▶ **Work request**
The answer must consist of each line of the records below that contains the string "repository".

------ Materials provided

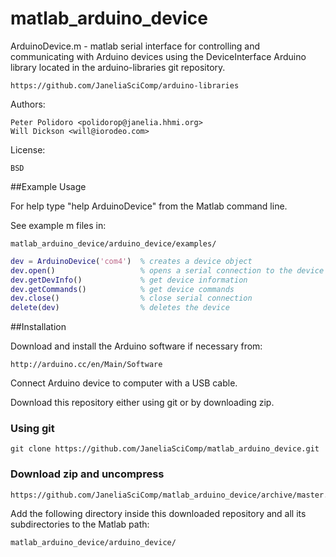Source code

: matlab_arduino_device
=====================

ArduinoDevice.m - matlab serial interface for controlling and
communicating with Arduino devices using the DeviceInterface Arduino
library located in the arduino-libraries git repository.

    https://github.com/JaneliaSciComp/arduino-libraries

Authors:

    Peter Polidoro <polidorop@janelia.hhmi.org>
    Will Dickson <will@iorodeo.com>

License:

    BSD

##Example Usage

For help type "help ArduinoDevice" from the Matlab command line.

See example m files in:

    matlab_arduino_device/arduino_device/examples/

```matlab
dev = ArduinoDevice('com4')  % creates a device object
dev.open()                   % opens a serial connection to the device
dev.getDevInfo()             % get device information
dev.getCommands()            % get device commands
dev.close()                  % close serial connection
delete(dev)                  % deletes the device
```

##Installation


Download and install the Arduino software if necessary from:

    http://arduino.cc/en/Main/Software

Connect Arduino device to computer with a USB cable.

Download this repository either using git or by downloading zip.

### Using git

    git clone https://github.com/JaneliaSciComp/matlab_arduino_device.git

### Download zip and uncompress

    https://github.com/JaneliaSciComp/matlab_arduino_device/archive/master.zip

Add the following directory inside this downloaded repository and all
its subdirectories to the Matlab path:

    matlab_arduino_device/arduino_device/

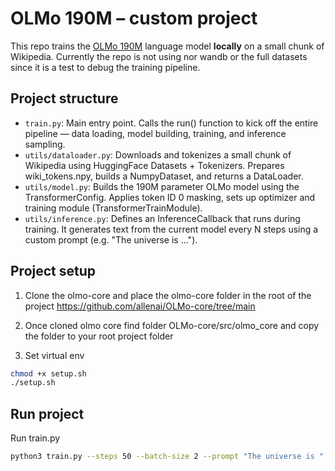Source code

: #  OLMo 190M – custom project

This repo trains the [OLMo 190M](https://allenai.org/olmo) language model **locally** on a small chunk of Wikipedia.
Currently the repo is not using nor wandb or the full datasets since it is a test to debug the training pipeline.



## Project structure
 
  - `train.py`: Main entry point. Calls the run() function to kick off the entire pipeline — data loading, model building, training, and inference sampling.
  - `utils/dataloader.py`: Downloads and tokenizes a small chunk of Wikipedia using HuggingFace Datasets + Tokenizers. Prepares wiki_tokens.npy, builds a NumpyDataset, and returns a DataLoader.
  - `utils/model.py`: Builds the 190M parameter OLMo model using the TransformerConfig. Applies token ID 0 masking, sets up optimizer and training module (TransformerTrainModule).
  - `utils/inference.py`: Defines an InferenceCallback that runs during training. It generates text from the current model every N steps using a custom prompt (e.g. "The universe is ...").

## Project setup

1. Clone the olmo-core and place the olmo-core folder in the root of the project
https://github.com/allenai/OLMo-core/tree/main
2. Once cloned olmo core find folder OLMo-core/src/olmo_core and copy the folder to your root project folder

3. Set virtual env

```sh
chmod +x setup.sh
./setup.sh
```
## Run project


Run train.py

```sh
python3 train.py --steps 50 --batch-size 2 --prompt "The universe is "    
```

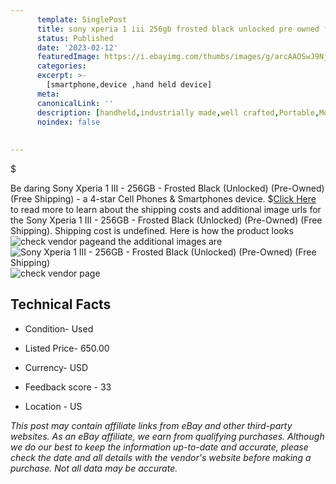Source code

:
 ```yaml
---
      template: SinglePost
      title: sony xperia 1 iii 256gb frosted black unlocked pre owned free shipping 
      status: Published
      date: '2023-02-12'
      featuredImage: https://i.ebayimg.com/thumbs/images/g/arcAAOSwJ9Nj5WPL/s-l225.jpg
      categories: 
      excerpt: >-
        [smartphone,device ,hand held device]
      meta:
      canonicalLink: ''
      description: [handheld,industrially made,well crafted,Portable,Mobile,Compact,Convenient,Lightweight,Maneuverable,Man-portable,Miniature,Carriable,Hand-held,Light,Holdable,Transportable,Mobile device,Pocket-sized,On-the-go,Wireless,Cordless,Compact size,Convenient size, smartphone,device ,hand held device]
      noindex: false
      
        
---
```

$

Be daring Sony Xperia 1 III - 256GB - Frosted Black (Unlocked) (Pre-Owned) (Free Shipping) - a 4-star Cell Phones & Smartphones device.
$[Click Here](https://www.ebay.com/itm/144938072893?hash=item21befb7b3d%3Ag%3AarcAAOSwJ9Nj5WPL&mkevt=1&mkcid=1&mkrid=711-53200-19255-0&campid=%253CePNCampaignId%253E&customid=%253CreferenceId%253E&toolid=10049) to read more to learn about the shipping costs and additional image urls for the Sony Xperia 1 III - 256GB - Frosted Black (Unlocked) (Pre-Owned) (Free Shipping). Shipping cost is undefined. Here is how the product looks ![check vendor page](https://i.ebayimg.com/thumbs/images/g/arcAAOSwJ9Nj5WPL/s-l225.jpg)and the additional images are![Sony Xperia 1 III - 256GB - Frosted Black (Unlocked) (Pre-Owned) (Free Shipping)](https://i.ebayimg.com/images/g/arcAAOSwJ9Nj5WPL/s-l1600.jpg)![check vendor page](https://origin-galleryplus.ebayimg.com/ws/web/144938072893_2_0_1/225x225.jpg,https://origin-galleryplus.ebayimg.com/ws/web/144938072893_3_0_1/225x225.jpg,https://origin-galleryplus.ebayimg.com/ws/web/144938072893_4_0_1/225x225.jpg,https://origin-galleryplus.ebayimg.com/ws/web/144938072893_5_0_1/225x225.jpg,https://origin-galleryplus.ebayimg.com/ws/web/144938072893_6_0_1/225x225.jpg,https://origin-galleryplus.ebayimg.com/ws/web/144938072893_7_0_1/225x225.jpg,https://origin-galleryplus.ebayimg.com/ws/web/144938072893_8_0_1/225x225.jpg,https://origin-galleryplus.ebayimg.com/ws/web/144938072893_9_0_1/225x225.jpg,https://origin-galleryplus.ebayimg.com/ws/web/144938072893_10_0_1/225x225.jpg)



 ## Technical Facts 



     
      

 - Condition- Used 


      

 - Listed Price- 650.00 


      

 - Currency- USD 


      

 - Feedback score - 33 


      

 - Location - US 


      
      

 *_This post may contain affiliate links from eBay and other third-party websites. As an eBay affiliate, we earn from qualifying purchases. Although we do our best to keep the information up-to-date and accurate, please check the date and all details with the vendor's website before making a purchase. Not all data may be accurate._*






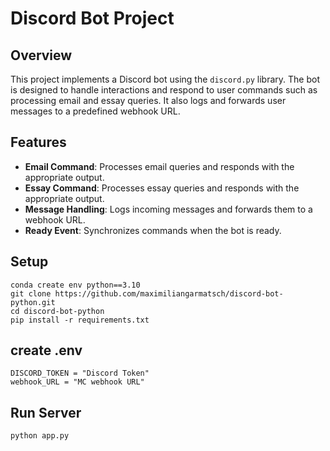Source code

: # Discord Bot Project

## Overview
This project implements a Discord bot using the `discord.py` library. The bot is designed to handle interactions and respond to user commands such as processing email and essay queries. It also logs and forwards user messages to a predefined webhook URL.

## Features
- **Email Command**: Processes email queries and responds with the appropriate output.
- **Essay Command**: Processes essay queries and responds with the appropriate output.
- **Message Handling**: Logs incoming messages and forwards them to a webhook URL.
- **Ready Event**: Synchronizes commands when the bot is ready.

## Setup
```code
conda create env python==3.10
git clone https://github.com/maximiliangarmatsch/discord-bot-python.git
cd discord-bot-python
pip install -r requirements.txt
```
## create .env
```
DISCORD_TOKEN = "Discord Token"
webhook_URL = "MC webhook URL"

```
## Run Server

```code
python app.py
```
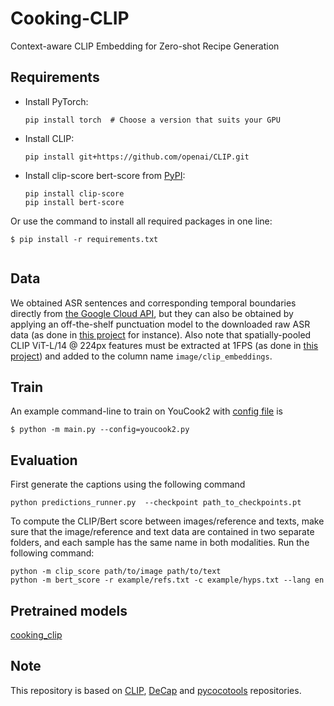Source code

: # Cooking-CLIP
Context-aware CLIP Embedding for Zero-shot Recipe Generation

## Requirements

- Install PyTorch:
  ```
  pip install torch  # Choose a version that suits your GPU
  ```
- Install CLIP:
  ```
  pip install git+https://github.com/openai/CLIP.git
  ```
- Install clip-score bert-score  from [PyPI](https://pypi.org/project/clip-score/):
  ```
  pip install clip-score
  pip install bert-score
  ```

Or use the command to install all required packages in one line:
```shell
$ pip install -r requirements.txt


```
## Data
We obtained ASR sentences and corresponding temporal boundaries directly from [the Google Cloud API](https://cloud.google.com/speech-to-text/docs/automatic-punctuation), but they can also be obtained by applying an off-the-shelf punctuation model to the downloaded raw ASR data (as done in [this project](https://github.com/antoyang/just-ask) for instance).
Also note that spatially-pooled CLIP ViT-L/14 @ 224px features must be extracted at 1FPS (as done in [this project](https://github.com/antoyang/FrozenBiLM)) and added to the column name `image/clip_embeddings`.

## Train
An example command-line to train on YouCook2 with [config file](configs/youcook2.py) is

```shell
$ python -m main.py --config=youcook2.py 
```

## Evaluation

First generate the captions using the following command 
```
python predictions_runner.py  --checkpoint path_to_checkpoints.pt 
```
To compute the CLIP/Bert score between images/reference and texts, make sure that the image/reference and text data are contained in two separate folders, and each sample has the same name in both modalities. Run the following command:
```
python -m clip_score path/to/image path/to/text
python -m bert_score -r example/refs.txt -c example/hyps.txt --lang en
```



## Pretrained models
[cooking_clip](https://drive.google.com/file/d/1EFI0aujIWBr3dTC_a2hdoV4QJenAlEWU/view)


## Note
This repository is based on [CLIP](https://github.com/openai/CLIP), [DeCap](https://github.com/dhg-wei/DeCap) and [pycocotools](https://github.com/sks3i/pycocoevalcap) repositories.




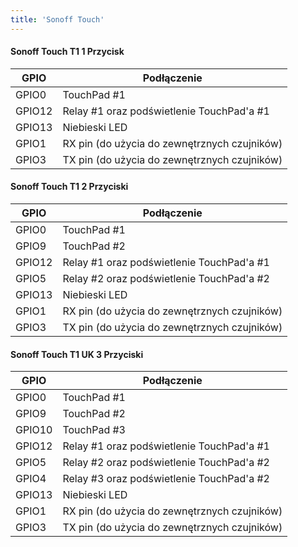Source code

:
 ```yaml
---
title: 'Sonoff Touch'
---
```


#### Sonoff Touch T1 1 Przycisk

| GPIO | Podłączenie |
| - | - |
| GPIO0	| TouchPad #1 |
| GPIO12 | Relay #1 oraz podświetlenie TouchPad'a #1 |
| GPIO13 | Niebieski LED |
| GPIO1	| RX pin (do użycia do zewnętrznych czujników) |
| GPIO3	| TX pin (do użycia do zewnętrznych czujników) |

#### Sonoff Touch T1 2 Przyciski

| GPIO | Podłączenie |
| - | - |
| GPIO0	| TouchPad #1 |
| GPIO9	| TouchPad #2 |
| GPIO12 | Relay #1 oraz podświetlenie TouchPad'a #1 |
| GPIO5	| Relay #2 oraz podświetlenie TouchPad'a #2 |
| GPIO13 | Niebieski LED |
| GPIO1	| RX pin (do użycia do zewnętrznych czujników) |
| GPIO3	| TX pin (do użycia do zewnętrznych czujników) |

#### Sonoff Touch T1 UK 3 Przyciski

| GPIO | Podłączenie |
| - | - |
| GPIO0	| TouchPad #1 |
| GPIO9	| TouchPad #2 |
| GPIO10 | TouchPad #3 |
| GPIO12 | Relay #1 oraz podświetlenie TouchPad'a #1 |
| GPIO5	| Relay #2 oraz podświetlenie TouchPad'a #2 |
| GPIO4	| Relay #3 oraz podświetlenie TouchPad'a #2 |
| GPIO13 | Niebieski LED |
| GPIO1	| RX pin (do użycia do zewnętrznych czujników) |
| GPIO3	| TX pin (do użycia do zewnętrznych czujników) |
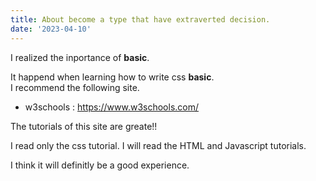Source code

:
```yaml
---
title: About become a type that have extraverted decision.
date: '2023-04-10'
---
```


I realized the inportance of **basic**.

It happend when learning how to write css **basic**.  
I recommend the following site.  

- w3schools : <https://www.w3schools.com/>

The tutorials of this site are greate!!  

I read only the css tutorial. I will read the HTML and Javascript tutorials.

I think it will definitly be a good experience.
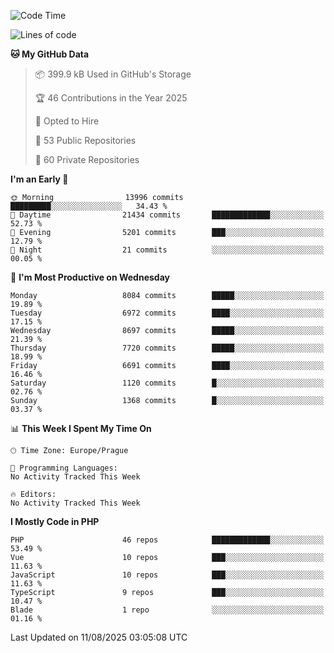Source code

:<!--START_SECTION:waka-->
![Code Time](http://img.shields.io/badge/Code%20Time-1%2C584%20hrs%203%20mins-blue)

![Lines of code](https://img.shields.io/badge/From%20Hello%20World%20I%27ve%20Written-11.7%20million%20lines%20of%20code-blue)

**🐱 My GitHub Data** 

> 📦 399.9 kB Used in GitHub's Storage 
 > 
> 🏆 46 Contributions in the Year 2025
 > 
> 💼 Opted to Hire
 > 
> 📜 53 Public Repositories 
 > 
> 🔑 60 Private Repositories 
 > 
**I'm an Early 🐤** 

```text
🌞 Morning                13996 commits       █████████░░░░░░░░░░░░░░░░   34.43 % 
🌆 Daytime                21434 commits       █████████████░░░░░░░░░░░░   52.73 % 
🌃 Evening                5201 commits        ███░░░░░░░░░░░░░░░░░░░░░░   12.79 % 
🌙 Night                  21 commits          ░░░░░░░░░░░░░░░░░░░░░░░░░   00.05 % 
```
📅 **I'm Most Productive on Wednesday** 

```text
Monday                   8084 commits        █████░░░░░░░░░░░░░░░░░░░░   19.89 % 
Tuesday                  6972 commits        ████░░░░░░░░░░░░░░░░░░░░░   17.15 % 
Wednesday                8697 commits        █████░░░░░░░░░░░░░░░░░░░░   21.39 % 
Thursday                 7720 commits        █████░░░░░░░░░░░░░░░░░░░░   18.99 % 
Friday                   6691 commits        ████░░░░░░░░░░░░░░░░░░░░░   16.46 % 
Saturday                 1120 commits        █░░░░░░░░░░░░░░░░░░░░░░░░   02.76 % 
Sunday                   1368 commits        █░░░░░░░░░░░░░░░░░░░░░░░░   03.37 % 
```


📊 **This Week I Spent My Time On** 

```text
🕑︎ Time Zone: Europe/Prague

💬 Programming Languages: 
No Activity Tracked This Week

🔥 Editors: 
No Activity Tracked This Week
```

**I Mostly Code in PHP** 

```text
PHP                      46 repos            █████████████░░░░░░░░░░░░   53.49 % 
Vue                      10 repos            ███░░░░░░░░░░░░░░░░░░░░░░   11.63 % 
JavaScript               10 repos            ███░░░░░░░░░░░░░░░░░░░░░░   11.63 % 
TypeScript               9 repos             ███░░░░░░░░░░░░░░░░░░░░░░   10.47 % 
Blade                    1 repo              ░░░░░░░░░░░░░░░░░░░░░░░░░   01.16 % 
```




 Last Updated on 11/08/2025 03:05:08 UTC
<!--END_SECTION:waka-->
<!--
**AlexKratky/AlexKratky** is a ✨ _special_ ✨ repository because its `README.md` (this file) appears on your GitHub profile.

Here are some ideas to get you started:

- 🔭 I’m currently working on ...
- 🌱 I’m currently learning ...
- 👯 I’m looking to collaborate on ...
- 🤔 I’m looking for help with ...
- 💬 Ask me about ...
- 📫 How to reach me: ...
- 😄 Pronouns: ...
- ⚡ Fun fact: ...
-->
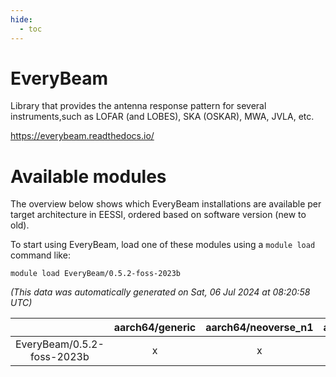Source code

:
 ```yaml
---
hide:
  - toc
---
```


EveryBeam
=========


Library that provides the antenna response pattern for several instruments,such as LOFAR (and LOBES), SKA (OSKAR), MWA, JVLA, etc.

https://everybeam.readthedocs.io/
# Available modules


The overview below shows which EveryBeam installations are available per target architecture in EESSI, ordered based on software version (new to old).

To start using EveryBeam, load one of these modules using a `module load` command like:

```shell
module load EveryBeam/0.5.2-foss-2023b
```

*(This data was automatically generated on Sat, 06 Jul 2024 at 08:20:58 UTC)*  

| |aarch64/generic|aarch64/neoverse_n1|aarch64/neoverse_v1|x86_64/generic|x86_64/amd/zen2|x86_64/amd/zen3|x86_64/intel/haswell|x86_64/intel/skylake_avx512|
| :---: | :---: | :---: | :---: | :---: | :---: | :---: | :---: | :---: |
|EveryBeam/0.5.2-foss-2023b|x|x|x|x|x|x|x|x|
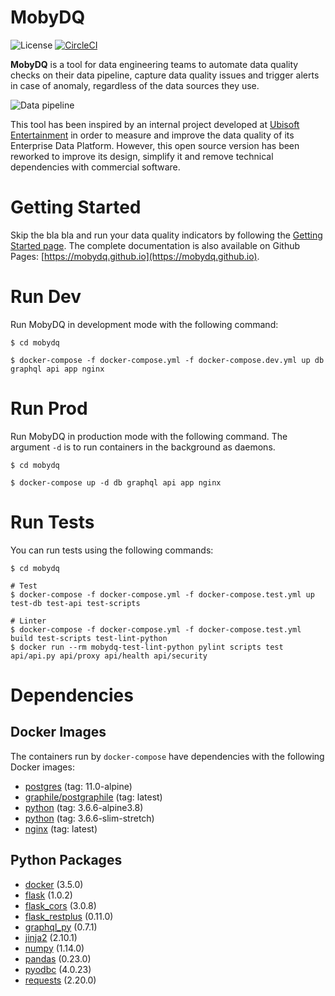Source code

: # MobyDQ

![License](https://img.shields.io/github/license/mobydq/mobydq.svg "Apache-2.0")
[![CircleCI](https://circleci.com/gh/mobydq/mobydq/tree/master.svg?style=shield)][circleci]

[circleci]: https://circleci.com/gh/mobydq/mobydq/tree/master "CircleCI"

**MobyDQ** is a tool for data engineering teams to automate data quality checks on their data pipeline, capture data quality issues and trigger alerts in case of anomaly, regardless of the data sources they use.

![Data pipeline](https://mobydq.github.io/img/data_pipeline.png)

This tool has been inspired by an internal project developed at <a href="https://www.ubisoft.com">Ubisoft Entertainment</a> in order to measure and improve the data quality of its Enterprise Data Platform. However, this open source version has been reworked to improve its design, simplify it and remove technical dependencies with commercial software.

# Getting Started

Skip the bla bla and run your data quality indicators by following the [Getting Started page](https://mobydq.github.io/pages/gettingstarted/). The complete documentation is also available on Github Pages: [https://mobydq.github.io](https://mobydq.github.io).

# Run Dev

Run MobyDQ in development mode with the following command:

```shell
$ cd mobydq

$ docker-compose -f docker-compose.yml -f docker-compose.dev.yml up db graphql api app nginx
```

# Run Prod

Run MobyDQ in production mode with the following command. The argument `-d` is to run containers in the background as daemons.

```shell
$ cd mobydq

$ docker-compose up -d db graphql api app nginx
```

# Run Tests

You can run tests using the following commands:

```shell
$ cd mobydq

# Test
$ docker-compose -f docker-compose.yml -f docker-compose.test.yml up test-db test-api test-scripts

# Linter
$ docker-compose -f docker-compose.yml -f docker-compose.test.yml build test-scripts test-lint-python
$ docker run --rm mobydq-test-lint-python pylint scripts test api/api.py api/proxy api/health api/security
```

# Dependencies

## Docker Images

The containers run by `docker-compose` have dependencies with the following Docker images:

-   [postgres](https://hub.docker.com/_/postgres/) (tag: 11.0-alpine)
-   [graphile/postgraphile](https://hub.docker.com/r/graphile/postgraphile/) (tag: latest)
-   [python](https://hub.docker.com/_/python/) (tag: 3.6.6-alpine3.8)
-   [python](https://hub.docker.com/_/python/) (tag: 3.6.6-slim-stretch)
-   [nginx](https://hub.docker.com/_/nginx/) (tag: latest)

## Python Packages

-   [docker](https://docker-py.readthedocs.io) (3.5.0)
-   [flask](http://flask.pocoo.org) (1.0.2)
-   [flask_cors](https://flask-cors.readthedocs.io) (3.0.8)
-   [flask_restplus](https://flask-restplus.readthedocs.io) (0.11.0)
-   [graphql_py](https://pypi.org/project/graphql-py) (0.7.1)
-   [jinja2](http://jinja.pocoo.org) (2.10.1)
-   [numpy](http://www.numpy.org) (1.14.0)
-   [pandas](https://pandas.pydata.org) (0.23.0)
-   [pyodbc](https://github.com/mkleehammer/pyodbc) (4.0.23)
-   [requests](http://docs.python-requests.org) (2.20.0)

------------

▶ **Task output**
library located in the arduino-libraries git repository.
Download this repository either using git or by downloading zip.
Add the following directory inside this downloaded repository and all
This repository is based on [CLIP](https://github.com/openai/CLIP), [DeCap](https://github.com/dhg-wei/DeCap) and [pycocotools](https://github.com/sks3i/pycocoevalcap) repositories.
**AlexKratky/AlexKratky** is a ✨ _special_ ✨ repository because its `README.md` (this file) appears on your GitHub profile.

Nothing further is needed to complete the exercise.